<<<<

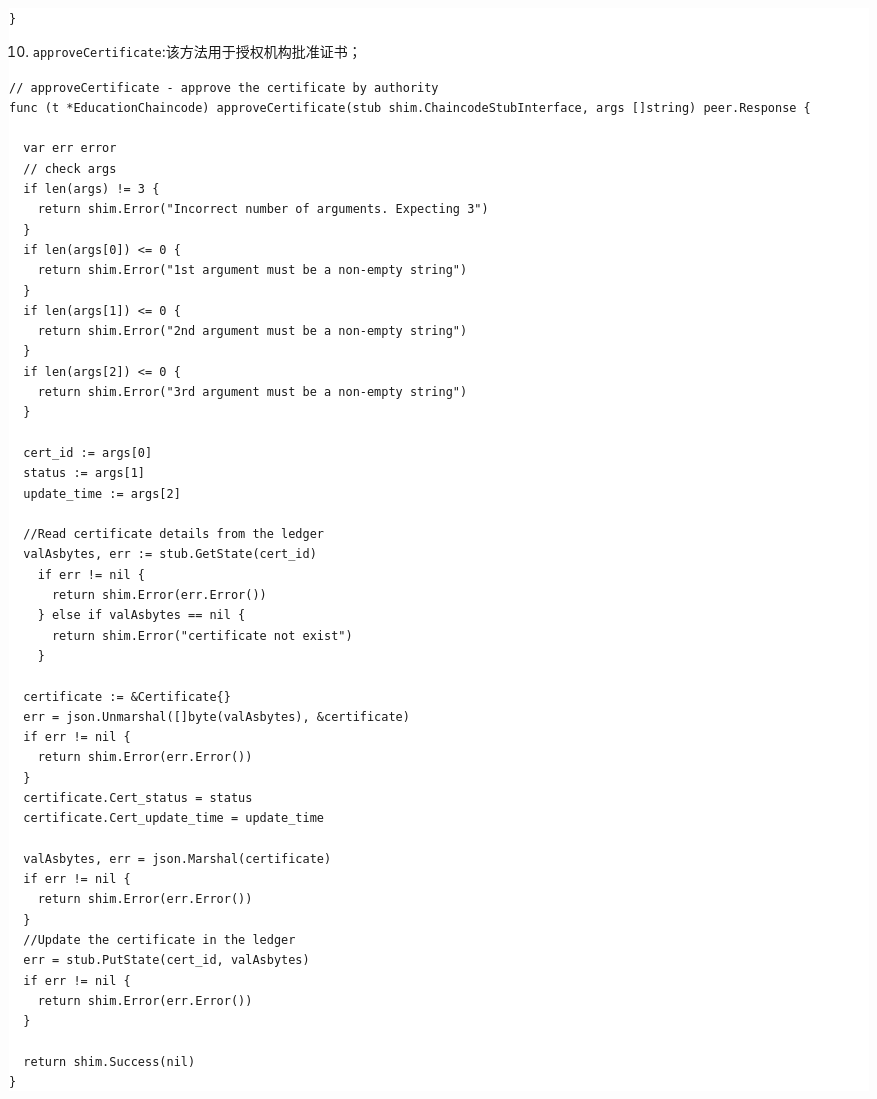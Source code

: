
 ```
}
```

10.  `approveCertificate`:该方法用于授权机构批准证书；

```
// approveCertificate - approve the certificate by authority
func (t *EducationChaincode) approveCertificate(stub shim.ChaincodeStubInterface, args []string) peer.Response {

  var err error
  // check args
  if len(args) != 3 {
    return shim.Error("Incorrect number of arguments. Expecting 3")
  }
  if len(args[0]) <= 0 {
    return shim.Error("1st argument must be a non-empty string")
  }
  if len(args[1]) <= 0 {
    return shim.Error("2nd argument must be a non-empty string")
  }
  if len(args[2]) <= 0 {
    return shim.Error("3rd argument must be a non-empty string")
  }

  cert_id := args[0]
  status := args[1]
  update_time := args[2]

  //Read certificate details from the ledger
  valAsbytes, err := stub.GetState(cert_id) 
    if err != nil {
      return shim.Error(err.Error())
    } else if valAsbytes == nil {
      return shim.Error("certificate not exist")
    }

  certificate := &Certificate{}
  err = json.Unmarshal([]byte(valAsbytes), &certificate)
  if err != nil {
    return shim.Error(err.Error())
  }
  certificate.Cert_status = status
  certificate.Cert_update_time = update_time

  valAsbytes, err = json.Marshal(certificate)
  if err != nil {
    return shim.Error(err.Error())
  }
  //Update the certificate in the ledger
  err = stub.PutState(cert_id, valAsbytes)
  if err != nil {
    return shim.Error(err.Error())
  }

  return shim.Success(nil)
}
```
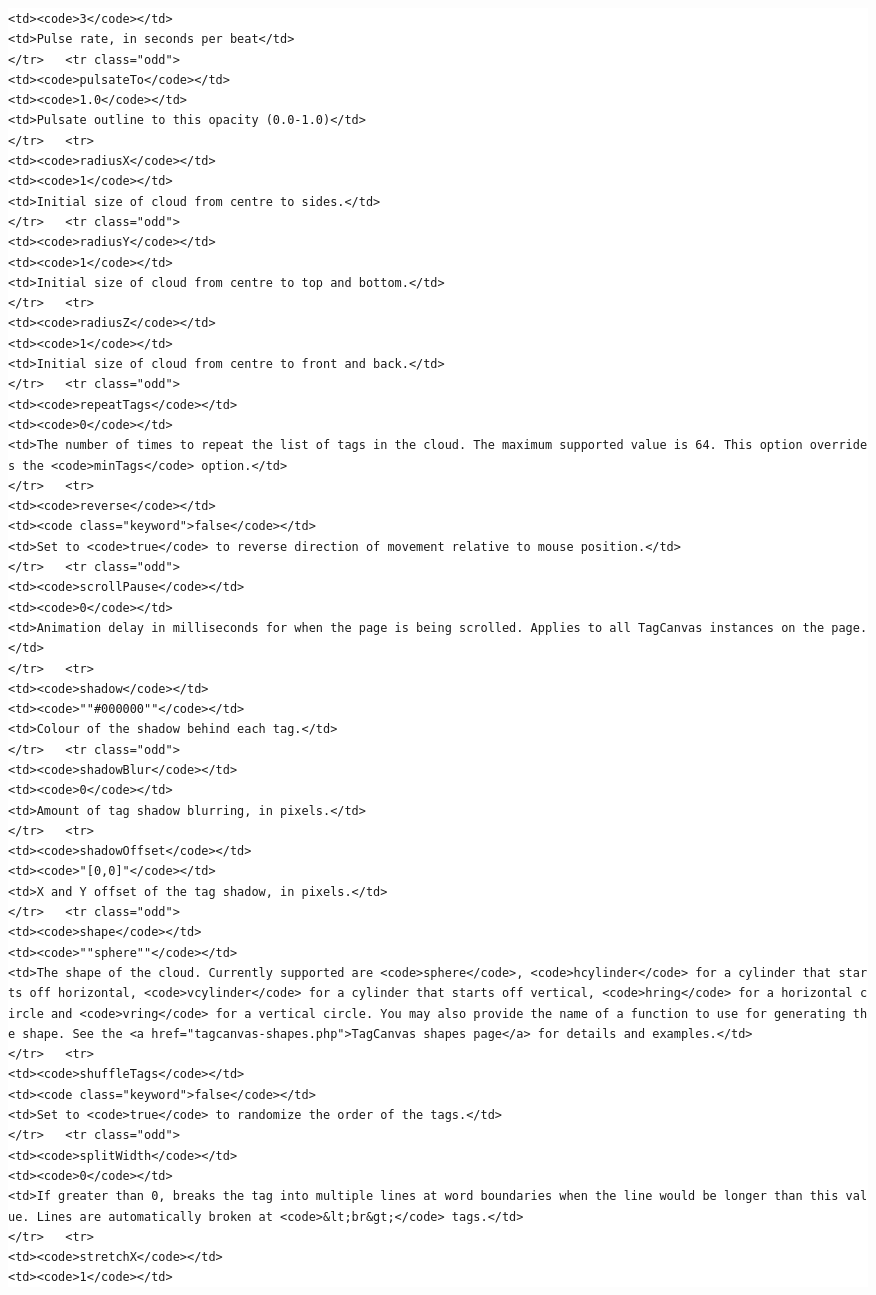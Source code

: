     <td><code>3</code></td>
    <td>Pulse rate, in seconds per beat</td>
	</tr>	<tr class="odd">
    <td><code>pulsateTo</code></td>
    <td><code>1.0</code></td>
    <td>Pulsate outline to this opacity (0.0-1.0)</td>
	</tr>	<tr>
    <td><code>radiusX</code></td>
    <td><code>1</code></td>
    <td>Initial size of cloud from centre to sides.</td>
	</tr>	<tr class="odd">
    <td><code>radiusY</code></td>
    <td><code>1</code></td>
    <td>Initial size of cloud from centre to top and bottom.</td>
	</tr>	<tr>
    <td><code>radiusZ</code></td>
    <td><code>1</code></td>
    <td>Initial size of cloud from centre to front and back.</td>
	</tr>	<tr class="odd">
    <td><code>repeatTags</code></td>
    <td><code>0</code></td>
    <td>The number of times to repeat the list of tags in the cloud. The maximum supported value is 64. This option overrides the <code>minTags</code> option.</td>
	</tr>	<tr>
    <td><code>reverse</code></td>
    <td><code class="keyword">false</code></td>
    <td>Set to <code>true</code> to reverse direction of movement relative to mouse position.</td>
	</tr>	<tr class="odd">
    <td><code>scrollPause</code></td>
    <td><code>0</code></td>
    <td>Animation delay in milliseconds for when the page is being scrolled. Applies to all TagCanvas instances on the page.</td>
	</tr>	<tr>
    <td><code>shadow</code></td>
    <td><code>""#000000""</code></td>
    <td>Colour of the shadow behind each tag.</td>
	</tr>	<tr class="odd">
    <td><code>shadowBlur</code></td>
    <td><code>0</code></td>
    <td>Amount of tag shadow blurring, in pixels.</td>
	</tr>	<tr>
    <td><code>shadowOffset</code></td>
    <td><code>"[0,0]"</code></td>
    <td>X and Y offset of the tag shadow, in pixels.</td>
	</tr>	<tr class="odd">
    <td><code>shape</code></td>
    <td><code>""sphere""</code></td>
    <td>The shape of the cloud. Currently supported are <code>sphere</code>, <code>hcylinder</code> for a cylinder that starts off horizontal, <code>vcylinder</code> for a cylinder that starts off vertical, <code>hring</code> for a horizontal circle and <code>vring</code> for a vertical circle. You may also provide the name of a function to use for generating the shape. See the <a href="tagcanvas-shapes.php">TagCanvas shapes page</a> for details and examples.</td>
	</tr>	<tr>
    <td><code>shuffleTags</code></td>
    <td><code class="keyword">false</code></td>
    <td>Set to <code>true</code> to randomize the order of the tags.</td>
	</tr>	<tr class="odd">
    <td><code>splitWidth</code></td>
    <td><code>0</code></td>
    <td>If greater than 0, breaks the tag into multiple lines at word boundaries when the line would be longer than this value. Lines are automatically broken at <code>&lt;br&gt;</code> tags.</td>
	</tr>	<tr>
    <td><code>stretchX</code></td>
    <td><code>1</code></td>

>>>>

• _PROBLEM_: In the reply, give again exactly the lines from the beginning of the entries above through the line with "<td>Pulse rate, in seconds per beat</td>"; pictures stay out.

• _WRITTEN RESPONSE_:
Source code

:
 ```
}
```

10.  `approveCertificate`:该方法用于授权机构批准证书；

```
// approveCertificate - approve the certificate by authority
func (t *EducationChaincode) approveCertificate(stub shim.ChaincodeStubInterface, args []string) peer.Response {

  var err error
  // check args
  if len(args) != 3 {
    return shim.Error("Incorrect number of arguments. Expecting 3")
  }
  if len(args[0]) <= 0 {
    return shim.Error("1st argument must be a non-empty string")
  }
  if len(args[1]) <= 0 {
    return shim.Error("2nd argument must be a non-empty string")
  }
  if len(args[2]) <= 0 {
    return shim.Error("3rd argument must be a non-empty string")
  }

  cert_id := args[0]
  status := args[1]
  update_time := args[2]

  //Read certificate details from the ledger
  valAsbytes, err := stub.GetState(cert_id) 
    if err != nil {
      return shim.Error(err.Error())
    } else if valAsbytes == nil {
      return shim.Error("certificate not exist")
    }

  certificate := &Certificate{}
  err = json.Unmarshal([]byte(valAsbytes), &certificate)
  if err != nil {
    return shim.Error(err.Error())
  }
  certificate.Cert_status = status
  certificate.Cert_update_time = update_time

  valAsbytes, err = json.Marshal(certificate)
  if err != nil {
    return shim.Error(err.Error())
  }
  //Update the certificate in the ledger
  err = stub.PutState(cert_id, valAsbytes)
  if err != nil {
    return shim.Error(err.Error())
  }

  return shim.Success(nil)
}
```
Source code

:     <td><code>3</code></td>
    <td>Pulse rate, in seconds per beat</td>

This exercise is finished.